Besides, you should reflect, that if we were to view the question, not as philologers or poets, but as pure, abstract reasoners, who trace all effects to their ultimate causes, (and the history of literature sufficiently proves that such reasoners have been always the most wretched judges of poetry,) even in this case, the swelling of the sails, the flowing of the streamers, the life and motion of the ship, would not be entirely the work of nature, and if not, the poetical beauty of the ship could not entirely depend upon nature. That this swelling of the sails and flowing of the streamers are not entirely the work of nature is obvious; for the sails would not swell, nor would the streamers flow, if the artist had not accommodated their texture and pliancy to the action and elasticity of the air; so that, even viewing the question in the same point of view with yourself, the swelling of the sails, and the flowing of the streamers, are as much owing to art as to nature; and if so, the proposition is doubly erroneous which asserts that the poetical beauty of the ship depends upon nature alone.

You will perceive that I have here used poetical beauty in the same sense with yourself, though I have already proved, that there is no poetical beauty, no poetical sublimity, no poetical object of any description, in all the works of nature or of art. I have, therefore, granted poetical beauty to belong to a ship, merely to confute you, even on that imaginary ground on which you have taken your station, and to show, that if the beauty of a ship could be called poetical, still this poetical beauty would belong to art alone. The real beauty of a ship, and of all the works of nature, is merely sensible beauty. Poetical beauty is the creature of the mind alone. It is not the real image of the beautiful object, but such an image of it as the poet thinks proper to represent. And as this image is the mere offspring of mental associations, it is ob

vious, that poetical beauty is to be traced to the operations of the mind alone, selecting from sensible and intellectual beng such images of matter and affections of mind, as she thinks best qualified to elicit such mental emotions as she intends to excite.
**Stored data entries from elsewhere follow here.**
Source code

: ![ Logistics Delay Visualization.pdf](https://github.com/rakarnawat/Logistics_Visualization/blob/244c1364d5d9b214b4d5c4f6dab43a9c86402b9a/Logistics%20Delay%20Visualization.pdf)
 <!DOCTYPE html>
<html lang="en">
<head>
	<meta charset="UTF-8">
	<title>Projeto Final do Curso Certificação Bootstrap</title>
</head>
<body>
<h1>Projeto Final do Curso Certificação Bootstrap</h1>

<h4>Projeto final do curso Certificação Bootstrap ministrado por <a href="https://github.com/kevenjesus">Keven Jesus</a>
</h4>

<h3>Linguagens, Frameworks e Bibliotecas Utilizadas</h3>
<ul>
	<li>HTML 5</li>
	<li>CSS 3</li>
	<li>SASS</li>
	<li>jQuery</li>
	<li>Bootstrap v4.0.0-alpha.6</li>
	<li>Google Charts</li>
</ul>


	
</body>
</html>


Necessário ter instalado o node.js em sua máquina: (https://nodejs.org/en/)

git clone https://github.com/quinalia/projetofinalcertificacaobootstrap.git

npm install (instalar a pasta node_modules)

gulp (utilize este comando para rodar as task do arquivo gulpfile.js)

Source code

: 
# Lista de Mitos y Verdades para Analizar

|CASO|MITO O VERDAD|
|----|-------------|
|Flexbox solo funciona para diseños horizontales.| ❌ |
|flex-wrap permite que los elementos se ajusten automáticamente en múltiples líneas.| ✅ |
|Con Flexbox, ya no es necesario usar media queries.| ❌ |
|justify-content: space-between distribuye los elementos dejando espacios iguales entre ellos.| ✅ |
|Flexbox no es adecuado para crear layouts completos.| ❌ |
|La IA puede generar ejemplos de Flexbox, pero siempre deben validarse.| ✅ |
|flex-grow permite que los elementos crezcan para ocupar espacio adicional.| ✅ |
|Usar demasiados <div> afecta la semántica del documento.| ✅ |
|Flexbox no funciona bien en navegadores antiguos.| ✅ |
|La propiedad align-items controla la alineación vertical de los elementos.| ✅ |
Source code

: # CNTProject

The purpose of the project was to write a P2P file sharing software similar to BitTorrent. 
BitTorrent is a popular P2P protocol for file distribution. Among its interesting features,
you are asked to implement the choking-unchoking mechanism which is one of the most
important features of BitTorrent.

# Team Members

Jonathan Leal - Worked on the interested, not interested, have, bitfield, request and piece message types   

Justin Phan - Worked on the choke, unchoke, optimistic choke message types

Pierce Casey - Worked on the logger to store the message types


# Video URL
"Take away the waves, the winds," says Lord Byron, "and there will be no ship at all, not only for poetical, but for any other purpose." To which you think it sufficient to reply, "then its very existence depends upon them." But do you seriously think this reply satisfactory, or can you possibly have any doubt of what Lord Byron asserts that the existence of the ship depends upon "the wind and waves?" Who would ever think of building a ship if there had been neither wind nor waves? So far from building such a machine; the very idea of it would have never suggested itself to mankind.

Το your argument, that the ship owes all its poetical beauty to the sun, wind, and waves, Lord Byron replies-"If the waves had only foam upon their bosoms-if the winds only wafted the sea weed to the shore-if the sun shone neither upon pyramids nor fleets, nor fortresses, would its beams be equally poetical?" to which you triumphantly reply ;-If it (the sun) shone upon none of the emmets of earth, man, or his little works, it would be equally a stupendous object in the visible creation, per se, abstractedly, and equally sublime; "and it would be poetical, equally poetical, whether it shone on pyramids or posts, fortresses or pig-sties," a "brass warming pan, or a footman's livery, though neither pig-sties nor posts could be sublime or beautiful with or without it."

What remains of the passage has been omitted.